FTX-180 - THE DOWIE DENS O
YARROW
DAVIE STEWART (with accordion)
Like Jimmy MacBeath, the "super-tramp", with whom Davie worked on occasions,
he is a street-singer, accordionist, story-teller, entertainer, man of the road.
Here he performs some of the North-East "cornkisters" (Bothy Ballads),
Lowland Scots Sangs and pipe tunes. These Davie plays on a large piano-accordion,
which the collector had to buy out of the Dundee pawnshop in order to make these
recordings of him in 1956. He was also recorded in London the same year.
1. THE NICKY TAMS - 3'01"
2. MORMOND BRAES - 3'38"
3. THE HASH O' BELNAGOAK - 2'51"
4. JIMMY RAEBURN - 4'36"
5. AULD JOCKEY BRUCE O' THE FORNET - 3'30"
6. THE TARVES RANT - 5'40"
7. Instrumental: Pipe tunes: March: GLENDUAREL HIGHLANDERS/ Strathspey: THE
LAIRD O' DRUMBLAIR/ Reel - 1'36"
8. THE DYING PLOUGHBOY - 4'04"
9. BOGIE'S BONNY BELLE - 3'41"
10. McGINTY'S MEAL AN' ALE - 4'52"
11. THE HASH O DRUMDELGIE - 3'23"
12. THE LADY O' THE DENTY DOON-BY - 2'35"
13. GO AND LEAVE ME IF YOU WISH IT - 2'36"
14. THE DOWIE DENS O' YARROW - 6'33"
Recorded by Peter Kennedy in Dundee, Angus 1956. Edited by Peter Kennedy and
first published on Folktrax Cassettes 1975.
DAVIE STEWART (1901-1972) was born April 1st, at Windmill Street, Peterhead.
His father, Robert, and his grandfather too, were general hawkers and tinsmiths,
so Davie was brought up as a "traveller", spending the better part of a year
on the road. Between the ages of 4 and 9 he spent only the winters at school
in places such as Aberdeen and Fraserburgh.

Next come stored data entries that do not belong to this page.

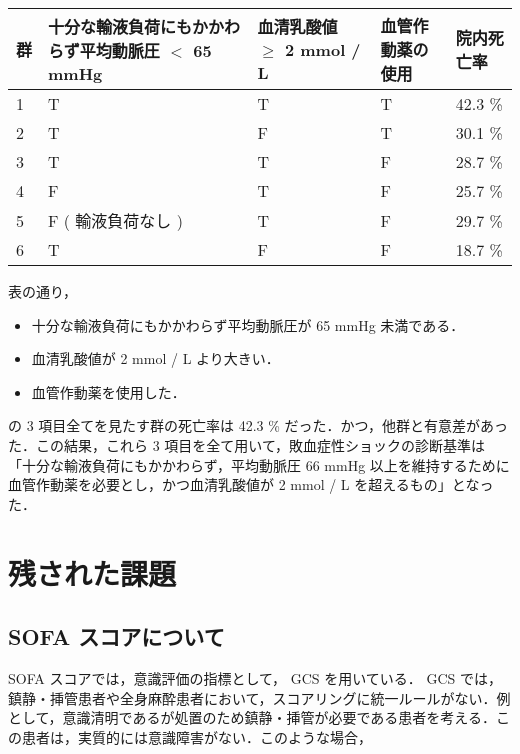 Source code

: \documentclass[10pt,uplatex]{jsarticle}
\begin{document}
\begin{table}[htb]
\begin{center}
\begin{tabular}{|p{1cm}|p{3cm}|p{3cm}|p{3cm}|p{3cm}|}  \hline

群 & 十分な輸液負荷にもかかわらず平均動脈圧 $<$ 65 mmHg & 血清乳酸値 $\geq$ 2 mmol / L & 血管作動薬の使用 & 院内死亡率 \\ \hline
1 & T & T & T & 42.3 \% \\ \hline
2 & T & F & T & 30.1 \% \\ \hline
3 & T & T & F & 28.7 \% \\ \hline
4 & F & T & F & 25.7 \% \\ \hline
5 & F ( 輸液負荷なし ) & T & F & 29.7 \% \\ \hline
6 & T & F & F & 18.7 \% \\ \hline

\end{tabular}
\end{center}
\end{table}


表の通り，

\begin{itemize}
\item 十分な輸液負荷にもかかわらず平均動脈圧が 65 mmHg 未満である．
\item 血清乳酸値が 2 mmol / L より大きい．
\item 血管作動薬を使用した．
\end{itemize}

の 3 項目全てを見たす群の死亡率は 42.3 \% だった．かつ，他群と有意差があった．この結果，これら 3 項目を全て用いて，敗血症性ショックの診断基準は「十分な輸液負荷にもかかわらず，平均動脈圧 66 mmHg 以上を維持するために血管作動薬を必要とし，かつ血清乳酸値が 2 mmol / L を超えるもの」となった．

\section{残された課題}

\subsection{SOFA スコアについて}

SOFA スコアでは，意識評価の指標として， GCS を用いている． GCS では，鎮静・挿管患者や全身麻酔患者において，スコアリングに統一ルールがない．例として，意識清明であるが処置のため鎮静・挿管が必要である患者を考える．この患者は，実質的には意識障害がない．このような場合，
\end{document}
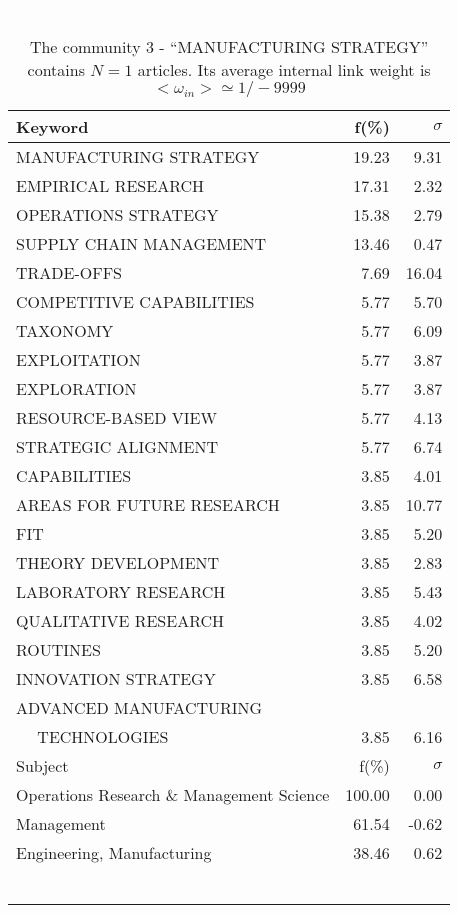 \documentclass[a4paper,11pt]{report}
\begin{document}
\begin{landscape}
\begin{table}[!ht]
\caption{The community 3 - ``MANUFACTURING STRATEGY'' contains $N = 1$ articles. Its average internal link weight is $<\omega_{in}> \simeq 1/-9999$ }
\textcolor{white}{aa}\\
{\scriptsize\begin{tabular}{|l r r|}
\hline
Keyword & f(\%) & $\sigma$\\
\hline
MANUFACTURING STRATEGY & 19.23 & 9.31\\
EMPIRICAL RESEARCH & 17.31 & 2.32\\
OPERATIONS STRATEGY & 15.38 & 2.79\\
SUPPLY CHAIN MANAGEMENT & 13.46 & 0.47\\
TRADE-OFFS & 7.69 & 16.04\\
COMPETITIVE CAPABILITIES & 5.77 & 5.70\\
TAXONOMY & 5.77 & 6.09\\
EXPLOITATION & 5.77 & 3.87\\
EXPLORATION & 5.77 & 3.87\\
RESOURCE-BASED VIEW & 5.77 & 4.13\\
STRATEGIC ALIGNMENT & 5.77 & 6.74\\
CAPABILITIES & 3.85 & 4.01\\
AREAS FOR FUTURE RESEARCH & 3.85 & 10.77\\
FIT & 3.85 & 5.20\\
THEORY DEVELOPMENT & 3.85 & 2.83\\
LABORATORY RESEARCH & 3.85 & 5.43\\
QUALITATIVE RESEARCH & 3.85 & 4.02\\
ROUTINES & 3.85 & 5.20\\
INNOVATION STRATEGY & 3.85 & 6.58\\
ADVANCED MANUFACTURING &  & \\
$\quad$ TECHNOLOGIES & 3.85 & 6.16\\
\hline
\hline
Subject & f(\%) & $\sigma$\\
\hline
Operations Research \& Management Science & 100.00 & 0.00\\
Management & 61.54 & -0.62\\
Engineering, Manufacturing & 38.46 & 0.62\\
 &  & \\
 &  & \\
 &  & \\
 &  & \\
 &  & \\
 &  & \\

\end{tabular}}
\end{table}
\end{landscape}
\end{document}

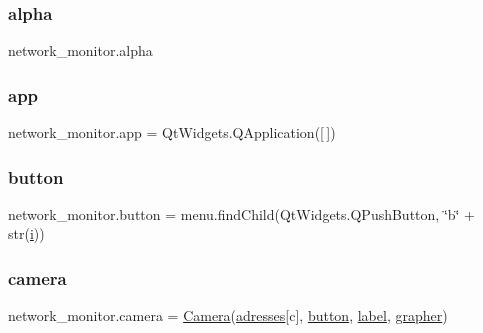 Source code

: \subsubsection{\texorpdfstring{alpha}{alpha}}
{\footnotesize\ttfamily network\+\_\+monitor.\+alpha}

\mbox{\label{namespacenetwork__monitor_adbe4adbd468aaae0ca471744f30fa1f6}} 
\subsubsection{\texorpdfstring{app}{app}}
{\footnotesize\ttfamily network\+\_\+monitor.\+app = Qt\+Widgets.\+Q\+Application(\mbox{[}$\,$\mbox{]})}

\mbox{\label{namespacenetwork__monitor_a068b20f337cc6bb4d8f773203ba1eb72}} 
\subsubsection{\texorpdfstring{button}{button}}
{\footnotesize\ttfamily network\+\_\+monitor.\+button = menu.\+find\+Child(Qt\+Widgets.\+Q\+Push\+Button, \char`\"{}b\char`\"{} + str(\hyperlink{namespacenetwork__monitor_acbaeef9dd38caeac7bfb4ce5cc555a68}{i}))}

\mbox{\label{namespacenetwork__monitor_a1642786c603ba143d757e407619d4a18}} 
\subsubsection{\texorpdfstring{camera}{camera}}
{\footnotesize\ttfamily network\+\_\+monitor.\+camera = \hyperlink{classnetwork__monitor_1_1_camera}{Camera}(\hyperlink{namespacenetwork__monitor_a58f207986e588fcaab74394ee1cf1bcb}{adresses}\mbox{[}c\mbox{]}, \hyperlink{namespacenetwork__monitor_a068b20f337cc6bb4d8f773203ba1eb72}{button}, \hyperlink{namespacenetwork__monitor_a581e75b195d137edaf37a10c8f54f10b}{label}, \hyperlink{namespacenetwork__monitor_a6caf9d5fe8492a62de30cc09eb3d6ee0}{grapher})}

He started to get known as a singer from the age of 10 when his family was
working in the farm bothies. Davie was 13 when the 14-18 War began. Twice he
tried to join the Gordons but he was called back by his father. The third time,
at the age of 16, he was sent to France where he was wounded on 3 occasions.
However he joined a pipe band and was tutored by the great Scottish piper, John
MacLennan. When he came out of the Army, at the age of 20, he resumed his travelling
life, singing and hawking, combining farm-life in the Aberdeenshire bothies
with playing the accordion and singing. 2 years later he fell in with another
great travelling man, Jimmy McBeath (FTX-058, FTX-059, FTX-060).
Other recordings of Davie Stewart:-
FTX-461 THE STOLEN PIPER Two Scots Tinker Tales. Side A:Johnny MacPhee, stolen
by the fairies. Side B: The old widow woman who was killed and stolen away by
the "body-snatchers". (Scots tinkers still frighten their children with
stories of the "Burkers", a term derived from the Edinburgh doctors,
Burke and Hare, who acquired bodies for their experimental surgery)
FTX-462 A TINKER'S TALE Davie Stewart tells his life story and songs including:
THE CATTLE-DROVER'S SONG, I'M OFTEN DRUNK SELDOM SOBER and THE JOLLY TINKER.